(Source data)
= Beginning of Section =
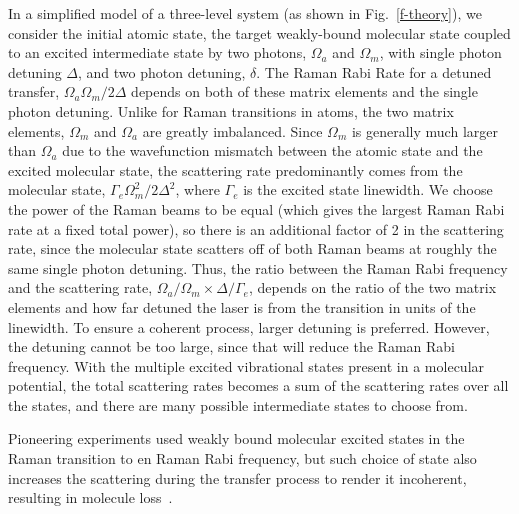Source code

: \documentclass[aps,prl,twocolumn,groupedaddress]{revtex4-1}
\begin{document}
In a simplified model of a three-level system (as shown in Fig.~\ref{f-theory}), we consider the initial atomic state, the target weakly-bound molecular state coupled to an excited intermediate state by two photons, $\Omega_a$ and $\Omega_m$, with single photon detuning $ \Delta $, and two photon detuning, $ \delta$.  %
The Raman Rabi Rate for a detuned transfer, $ \Omega_a\Omega_m / 2\Delta$ depends on both of these matrix elements and the single photon detuning. Unlike for Raman transitions in atoms, the two matrix elements, $ \Omega_m$ and $ \Omega_a$ are greatly imbalanced. Since $ \Omega_m $ is generally much larger than $ \Omega_a $ due to the wavefunction mismatch between the atomic state and the excited molecular state, the scattering rate predominantly comes from the molecular state, $ \Gamma_e \Omega_m^2 / 2\Delta^2$, where $ \Gamma_e $ is the excited state linewidth. We choose the power of the Raman beams to be equal (which gives the largest Raman Rabi rate at a fixed total power), so there is an additional factor of 2 in the scattering rate, since the molecular state scatters off of both Raman beams at roughly the same single photon detuning. Thus, the ratio between the Raman Rabi frequency and the scattering rate, $ \Omega_a/\Omega_m \times \Delta/\Gamma_e $, depends on the ratio of the two matrix elements and how far detuned the laser is from the transition in units of the linewidth. To ensure a coherent process, larger detuning is preferred. However, the detuning cannot be too large, since that will reduce the Raman Rabi frequency. With the multiple excited vibrational states present in a molecular potential, the total scattering rates becomes a sum of the scattering rates over all the states, and there are many possible intermediate states to choose from. 

Pioneering experiments used weakly bound molecular excited states in the Raman transition to en Raman Rabi frequency, but such choice of state also increases the scattering during the transfer process to render it incoherent, resulting in molecule loss~\cite{Wynar2000,Rom2004}.
\end{document}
= End of Section =
Exercise requirements: Without the pictures, return all the records precisely as they stand.

Solution for this task:
Source code

: \documentclass[aps,prl,twocolumn,groupedaddress]{revtex4-1}
\begin{document}
In a simplified model of a three-level system (as shown in Fig.~\ref{f-theory}), we consider the initial atomic state, the target weakly-bound molecular state coupled to an excited intermediate state by two photons, $\Omega_a$ and $\Omega_m$, with single photon detuning $ \Delta $, and two photon detuning, $ \delta$.  %
The Raman Rabi Rate for a detuned transfer, $ \Omega_a\Omega_m / 2\Delta$ depends on both of these matrix elements and the single photon detuning. Unlike for Raman transitions in atoms, the two matrix elements, $ \Omega_m$ and $ \Omega_a$ are greatly imbalanced. Since $ \Omega_m $ is generally much larger than $ \Omega_a $ due to the wavefunction mismatch between the atomic state and the excited molecular state, the scattering rate predominantly comes from the molecular state, $ \Gamma_e \Omega_m^2 / 2\Delta^2$, where $ \Gamma_e $ is the excited state linewidth. We choose the power of the Raman beams to be equal (which gives the largest Raman Rabi rate at a fixed total power), so there is an additional factor of 2 in the scattering rate, since the molecular state scatters off of both Raman beams at roughly the same single photon detuning. Thus, the ratio between the Raman Rabi frequency and the scattering rate, $ \Omega_a/\Omega_m \times \Delta/\Gamma_e $, depends on the ratio of the two matrix elements and how far detuned the laser is from the transition in units of the linewidth. To ensure a coherent process, larger detuning is preferred. However, the detuning cannot be too large, since that will reduce the Raman Rabi frequency. With the multiple excited vibrational states present in a molecular potential, the total scattering rates becomes a sum of the scattering rates over all the states, and there are many possible intermediate states to choose from. 

Pioneering experiments used weakly bound molecular excited states in the Raman transition to en Raman Rabi frequency, but such choice of state also increases the scattering during the transfer process to render it incoherent, resulting in molecule loss~\cite{Wynar2000,Rom2004}.
\end{document}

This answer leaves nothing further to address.